DOI: https://pubs.rsc.org/en/Content/ArticleLanding/2020/FD/D0FD00065E#!divAbstract



DR. TIMOTHY DREIER (on twitter @NotHF)

Biography: After a brief stint in banking and an undergraduate Chemistry BSc. at the University of Texas – San Antonio as a non-traditional student, Tim Dreier did his doctoral work at Colorado State University. His dissertation investigated the mechanism of the Brust-Schiffrin reaction. After defending in 2017 he spent 2.5 years at Los Alamos National Lab working on gold nanoparticle polymer composite materials. Since 2019 he has been a postdoctoral researcher at the Center for Integrated Nanotechnologies at Sandia National Lab working on synthetic methodology for ferrite nanomaterials and nanomaterial composites.


Title of Talk: Synthesis & Characterization of Ferrite Nanomaterials


Abstract: Superparamagnetic nanoparticles – magnetic nanoparticles in which there is a single magnetic domain for the entire particle – have emerging applications in medical theranostics, high efficiency electronics, and EM damping. Since the early 2000s the standard synthesis of superparamagnetic nanoparticles has been a two-step process involving isolation of badly characterized intermediates followed by prolonged heating in high boiling solvent.

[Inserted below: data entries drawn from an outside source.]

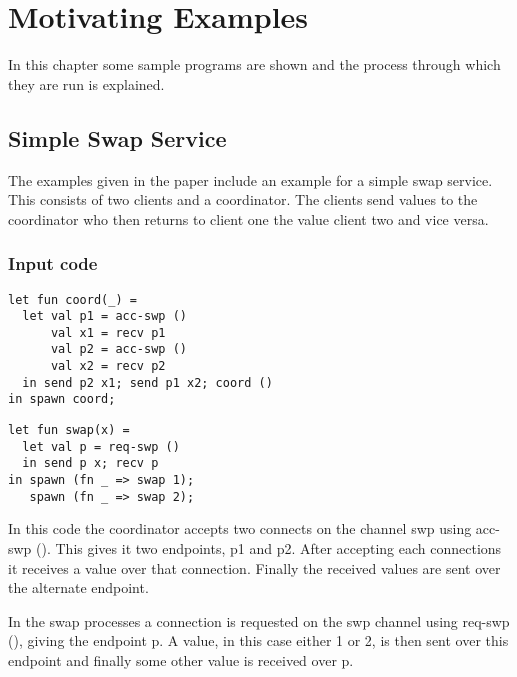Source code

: \chapter{Motivating Examples} \label{examplesChapt}

In this chapter some sample programs are shown and the process through which they are run is explained. 

\section{Simple Swap Service}

The examples given in the paper \cite{paper1} include an example for a simple swap service. This consists of two clients and a coordinator. The clients send values to the coordinator who then returns to client one the value client two and vice versa.

\subsection{Input code}

\begin{minipage}{.45\textwidth}
\begin{lstlisting}[backgroundcolor=\color{white},numbers=none]
let fun coord(_) =
  let val p1 = acc-swp ()
      val x1 = recv p1
      val p2 = acc-swp ()
      val x2 = recv p2
  in send p2 x1; send p1 x2; coord ()
in spawn coord;
\end{lstlisting}
\end{minipage}
\hfill
\begin{minipage}{.45\textwidth}
\begin{lstlisting}[backgroundcolor=\color{white},numbers=none]
let fun swap(x) =
  let val p = req-swp ()
  in send p x; recv p
in spawn (fn _ => swap 1);
   spawn (fn _ => swap 2);
\end{lstlisting}
\vspace{2em}
\end{minipage} 

In this code the coordinator accepts two connects on the channel swp using acc-swp (). This gives it two endpoints, p1 and p2. After accepting each connections it receives a value over that connection. Finally the received values are sent over the alternate endpoint. 

In the swap processes a connection is requested on the swp channel using req-swp (), giving the endpoint p. A value, in this case either 1 or 2, is then sent over this endpoint and finally some other value is received over p.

While scalable and typically high yielding, these procedures suffer from batch-to-batch size inconsistency. Given that magnetic properties of interest scale exponentially with particle volume, fine control of size and predictable reaction outcomes are necessary to fully realize the potential of superparamagnetic nanomaterials. Herein I will discuss the fundamentals of ferrite superparamagnetic nanoparticles, their synthesis, and my recent efforts to develop robust, predictable, and tunable syntheses that are also procedurally simple and high yielding.


SAND#: SAND2021-1013 A This work was performed, in part, at the Center for Integrated Nanotechnologies, an Office of Science User Facility operated for the U.S. Department of Energy (DOE) Office of Science. Sandia National Laboratories is a multimission laboratory managed and operated by National Technology & Engineering Solutions of Sandia, LLC, a wholly owned subsidiary of Honeywell International, Inc., for the U.S. DOE’s National Nuclear Security Administration under contract DE-NA-0003525. The views expressed in the article do not necessarily represent the views of the U.S. DOE or the United States Government.